» **Activity**: This exercise calls for the whole listing to be given again exactly, without images.

───── Dataset content ─────

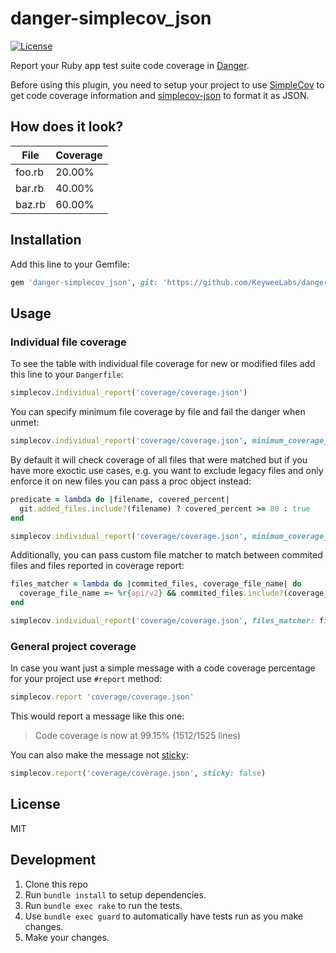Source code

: # danger-simplecov_json

[![License](http://img.shields.io/badge/license-MIT-green.svg?style=flat)](LICENSE.txt)

Report your Ruby app test suite code coverage in [Danger](https://github.com/danger/danger).

Before using this plugin, you need to setup your project to use [SimpleCov](https://github.com/colszowka/simplecov) to get code coverage information and [simplecov-json](https://github.com/vicentllongo/simplecov-json) to format it as JSON.

## How does it look?

| File   | Coverage |
|--------|----------|
| foo.rb | 20.00%   |
| bar.rb | 40.00%   |
| baz.rb | 60.00%   |

## Installation

Add this line to your Gemfile:

```ruby
gem 'danger-simplecov_json', git: 'https://github.com/KeyweeLabs/danger-simplecov_json.git'
```

## Usage

### Individual file coverage

To see the table with individual file coverage for new or modified files add this line to your `Dangerfile`:

```ruby
simplecov.individual_report('coverage/coverage.json')
```

You can specify minimum file coverage by file and fail the danger when unmet:

```ruby
simplecov.individual_report('coverage/coverage.json', minimum_coverage_by_file: 99.9)
```

By default it will check coverage of all files that were matched but if you have more exoctic use cases, e.g. you want to exclude legacy files and only enforce it on new files you can pass a proc object instead:

```ruby
predicate = lambda do |filename, covered_percent|
  git.added_files.include?(filename) ? covered_percent >= 80 : true
end

simplecov.individual_report('coverage/coverage.json', minimum_coverage_by_file: predicate)
```

Additionally, you can pass custom file matcher to match between commited files and files reported in coverage report:

```ruby
files_matcher = lambda do |commited_files, coverage_file_name| do
  coverage_file_name =~ %r{api/v2} && commited_files.include?(coverage_file_name)
end

simplecov.individual_report('coverage/coverage.json', files_matcher: files_matcher)
```

### General project coverage

In case you want just a simple message with a code coverage percentage for your project use `#report` method:

```ruby
simplecov.report 'coverage/coverage.json'
```

This would report a message like this one:

> Code coverage is now at 99.15% (1512/1525 lines)

You can also make the message not [sticky](http://danger.systems/reference.html):

```ruby
simplecov.report('coverage/coverage.json', sticky: false)
```

## License

MIT

## Development

1. Clone this repo
2. Run `bundle install` to setup dependencies.
3. Run `bundle exec rake` to run the tests.
4. Use `bundle exec guard` to automatically have tests run as you make changes.
5. Make your changes.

─────

» **Solution to the problem**:
Source code

: # danger-simplecov_json

[![License](http://img.shields.io/badge/license-MIT-green.svg?style=flat)](LICENSE.txt)

Report your Ruby app test suite code coverage in [Danger](https://github.com/danger/danger).

Before using this plugin, you need to setup your project to use [SimpleCov](https://github.com/colszowka/simplecov) to get code coverage information and [simplecov-json](https://github.com/vicentllongo/simplecov-json) to format it as JSON.

## How does it look?

| File   | Coverage |
|--------|----------|
| foo.rb | 20.00%   |
| bar.rb | 40.00%   |
| baz.rb | 60.00%   |

## Installation

Add this line to your Gemfile:

```ruby
gem 'danger-simplecov_json', git: 'https://github.com/KeyweeLabs/danger-simplecov_json.git'
```

## Usage

### Individual file coverage

To see the table with individual file coverage for new or modified files add this line to your `Dangerfile`:

```ruby
simplecov.individual_report('coverage/coverage.json')
```

You can specify minimum file coverage by file and fail the danger when unmet:

```ruby
simplecov.individual_report('coverage/coverage.json', minimum_coverage_by_file: 99.9)
```

By default it will check coverage of all files that were matched but if you have more exoctic use cases, e.g. you want to exclude legacy files and only enforce it on new files you can pass a proc object instead:

```ruby
predicate = lambda do |filename, covered_percent|
  git.added_files.include?(filename) ? covered_percent >= 80 : true
end

simplecov.individual_report('coverage/coverage.json', minimum_coverage_by_file: predicate)
```

Additionally, you can pass custom file matcher to match between commited files and files reported in coverage report:

```ruby
files_matcher = lambda do |commited_files, coverage_file_name| do
  coverage_file_name =~ %r{api/v2} && commited_files.include?(coverage_file_name)
end

simplecov.individual_report('coverage/coverage.json', files_matcher: files_matcher)
```

### General project coverage

In case you want just a simple message with a code coverage percentage for your project use `#report` method:

```ruby
simplecov.report 'coverage/coverage.json'
```

This would report a message like this one:

> Code coverage is now at 99.15% (1512/1525 lines)

You can also make the message not [sticky](http://danger.systems/reference.html):

```ruby
simplecov.report('coverage/coverage.json', sticky: false)
```

## License

MIT

## Development

1. Clone this repo
2. Run `bundle install` to setup dependencies.
3. Run `bundle exec rake` to run the tests.
4. Use `bundle exec guard` to automatically have tests run as you make changes.
5. Make your changes.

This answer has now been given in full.